Top 3 Medieval Tourist Attractions in Paris City

Paris Tour
Louvre Museum Tours

Tourist Attractions In Paris

A group of construction workers discovered a medieval graveyard below a supermarket in the second administrative district of Paris a couple of years ago. That sparked renewed interests on the historical roots of the City of Lights, especially the city that existed during the Middle Ages. In fact, you need not be a historian or an archeologist to unearth the attractions to have lasted through the medieval Paris to till date, but be a common man with a curiosity for the Indiana Jones kind of stuff. The below tourist attractions are a few places where you can learn a lot about the history of Paris.

The Musée du Louvre

The former Louvre Palace turned National Museum serves as a throwback to the city once existed during the 12th Century. In fact, the fortified palace of the Medieval times was constructed to safeguard the French capital from invasions that came from the North. When on Louvre Museum tours, you can still see the ramparts and foundations of a former tower at its room number 7, in particular. It is interesting to see these defensive walls, especially in today’s times driven by technological innovations. Even the Musée du Louvre uses digital displays in-house, and publishes some of its collections online.

Saint-Germain l’Auxerrois

This Roman Catholic cathedral adjacent to Place du Louvre in the 1st arrondissement of Paris used to be a parish church situated to the outskirts of the city, and one that served some native parishioners only. In fact, Robert II of France founded a larger church than that during the 11th Century, which got renovated across the 4 centuries since then.
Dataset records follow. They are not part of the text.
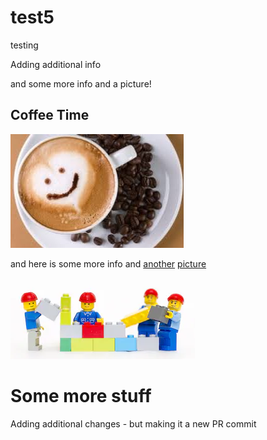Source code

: # test5
testing

Adding additional info 

and some more info and a picture!

## Coffee Time
![coffee](coffee.jfif)

and here is some more info and <u>another</u> <ins>picture</ins>

![lego](legobuilder.PNG)

# Some more stuff

Adding additional changes - but making it a new PR commit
After the Medieval Period, this church was neglected for years, and served as a storehouse and a police station.

Abbey of Saint-Germain-des-Prés

Abbreviated as the Benedictine abbey, it was founded during the 6th Century by King Clovis’s son, Childebert. It was actually constructed to house the True Cross’s relic, and was expanded centuries later to include the abbey as well as a bell tower. What visitors get to see nowadays though, comprising the bell tower that trace back to the 11th Century, are remains of the former abbey that stood in its place back then. The French Revolution played in a part in the demolition of the abbey’s compound nearby Saint-Germain-des-Prés metro.